Exercise description: The records below must be retyped exactly.

Given entries:
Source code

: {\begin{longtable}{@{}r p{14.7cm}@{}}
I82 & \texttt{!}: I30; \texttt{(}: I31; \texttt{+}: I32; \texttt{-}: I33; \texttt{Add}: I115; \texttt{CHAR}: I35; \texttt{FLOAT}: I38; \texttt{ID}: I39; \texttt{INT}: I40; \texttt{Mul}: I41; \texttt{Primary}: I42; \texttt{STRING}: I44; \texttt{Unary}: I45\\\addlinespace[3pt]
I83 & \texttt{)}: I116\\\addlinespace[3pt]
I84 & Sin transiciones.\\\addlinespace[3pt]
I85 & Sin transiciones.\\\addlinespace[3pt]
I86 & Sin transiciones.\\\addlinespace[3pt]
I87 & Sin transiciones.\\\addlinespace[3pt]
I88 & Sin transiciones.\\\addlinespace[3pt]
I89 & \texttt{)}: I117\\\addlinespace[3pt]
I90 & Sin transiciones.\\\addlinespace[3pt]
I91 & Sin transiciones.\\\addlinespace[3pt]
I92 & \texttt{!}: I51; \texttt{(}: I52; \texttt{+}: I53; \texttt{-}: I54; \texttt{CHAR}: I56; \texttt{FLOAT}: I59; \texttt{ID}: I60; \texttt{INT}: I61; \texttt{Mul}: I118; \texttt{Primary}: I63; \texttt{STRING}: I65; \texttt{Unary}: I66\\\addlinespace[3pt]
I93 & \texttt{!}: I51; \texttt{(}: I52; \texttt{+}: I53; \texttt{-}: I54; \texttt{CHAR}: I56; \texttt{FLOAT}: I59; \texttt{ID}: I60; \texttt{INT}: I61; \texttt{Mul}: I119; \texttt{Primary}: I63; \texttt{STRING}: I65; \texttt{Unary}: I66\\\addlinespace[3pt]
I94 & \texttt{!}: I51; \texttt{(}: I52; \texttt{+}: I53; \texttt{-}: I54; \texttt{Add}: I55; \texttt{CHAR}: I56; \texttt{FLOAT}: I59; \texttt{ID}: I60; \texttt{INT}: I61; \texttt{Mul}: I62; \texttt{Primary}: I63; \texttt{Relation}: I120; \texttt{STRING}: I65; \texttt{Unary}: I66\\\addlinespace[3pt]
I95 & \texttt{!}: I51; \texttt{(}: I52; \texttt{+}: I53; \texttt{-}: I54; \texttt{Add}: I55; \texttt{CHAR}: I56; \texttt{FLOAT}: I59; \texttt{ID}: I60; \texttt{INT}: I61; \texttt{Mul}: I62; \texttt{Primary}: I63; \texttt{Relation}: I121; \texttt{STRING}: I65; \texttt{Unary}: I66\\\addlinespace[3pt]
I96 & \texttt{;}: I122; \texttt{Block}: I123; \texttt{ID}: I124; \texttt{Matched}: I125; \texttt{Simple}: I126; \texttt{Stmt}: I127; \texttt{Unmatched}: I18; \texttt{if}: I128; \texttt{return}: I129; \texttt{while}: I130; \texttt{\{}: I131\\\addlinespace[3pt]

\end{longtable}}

Answer space:
Source code

: {\begin{longtable}{@{}r p{14.7cm}@{}}
I82 & \texttt{!}: I30; \texttt{(}: I31; \texttt{+}: I32; \texttt{-}: I33; \texttt{Add}: I115; \texttt{CHAR}: I35; \texttt{FLOAT}: I38; \texttt{ID}: I39; \texttt{INT}: I40; \texttt{Mul}: I41; \texttt{Primary}: I42; \texttt{STRING}: I44; \texttt{Unary}: I45\\\addlinespace[3pt]
I83 & \texttt{)}: I116\\\addlinespace[3pt]
I84 & Sin transiciones.\\\addlinespace[3pt]
I85 & Sin transiciones.\\\addlinespace[3pt]
I86 & Sin transiciones.\\\addlinespace[3pt]
I87 & Sin transiciones.\\\addlinespace[3pt]
I88 & Sin transiciones.\\\addlinespace[3pt]
I89 & \texttt{)}: I117\\\addlinespace[3pt]
I90 & Sin transiciones.\\\addlinespace[3pt]
I91 & Sin transiciones.\\\addlinespace[3pt]
I92 & \texttt{!}: I51; \texttt{(}: I52; \texttt{+}: I53; \texttt{-}: I54; \texttt{CHAR}: I56; \texttt{FLOAT}: I59; \texttt{ID}: I60; \texttt{INT}: I61; \texttt{Mul}: I118; \texttt{Primary}: I63; \texttt{STRING}: I65; \texttt{Unary}: I66\\\addlinespace[3pt]
I93 & \texttt{!}: I51; \texttt{(}: I52; \texttt{+}: I53; \texttt{-}: I54; \texttt{CHAR}: I56; \texttt{FLOAT}: I59; \texttt{ID}: I60; \texttt{INT}: I61; \texttt{Mul}: I119; \texttt{Primary}: I63; \texttt{STRING}: I65; \texttt{Unary}: I66\\\addlinespace[3pt]
I94 & \texttt{!}: I51; \texttt{(}: I52; \texttt{+}: I53; \texttt{-}: I54; \texttt{Add}: I55; \texttt{CHAR}: I56; \texttt{FLOAT}: I59; \texttt{ID}: I60; \texttt{INT}: I61; \texttt{Mul}: I62; \texttt{Primary}: I63; \texttt{Relation}: I120; \texttt{STRING}: I65; \texttt{Unary}: I66\\\addlinespace[3pt]
I95 & \texttt{!}: I51; \texttt{(}: I52; \texttt{+}: I53; \texttt{-}: I54; \texttt{Add}: I55; \texttt{CHAR}: I56; \texttt{FLOAT}: I59; \texttt{ID}: I60; \texttt{INT}: I61; \texttt{Mul}: I62; \texttt{Primary}: I63; \texttt{Relation}: I121; \texttt{STRING}: I65; \texttt{Unary}: I66\\\addlinespace[3pt]
I96 & \texttt{;}: I122; \texttt{Block}: I123; \texttt{ID}: I124; \texttt{Matched}: I125; \texttt{Simple}: I126; \texttt{Stmt}: I127; \texttt{Unmatched}: I18; \texttt{if}: I128; \texttt{return}: I129; \texttt{while}: I130; \texttt{\{}: I131\\\addlinespace[3pt]

\end{longtable}}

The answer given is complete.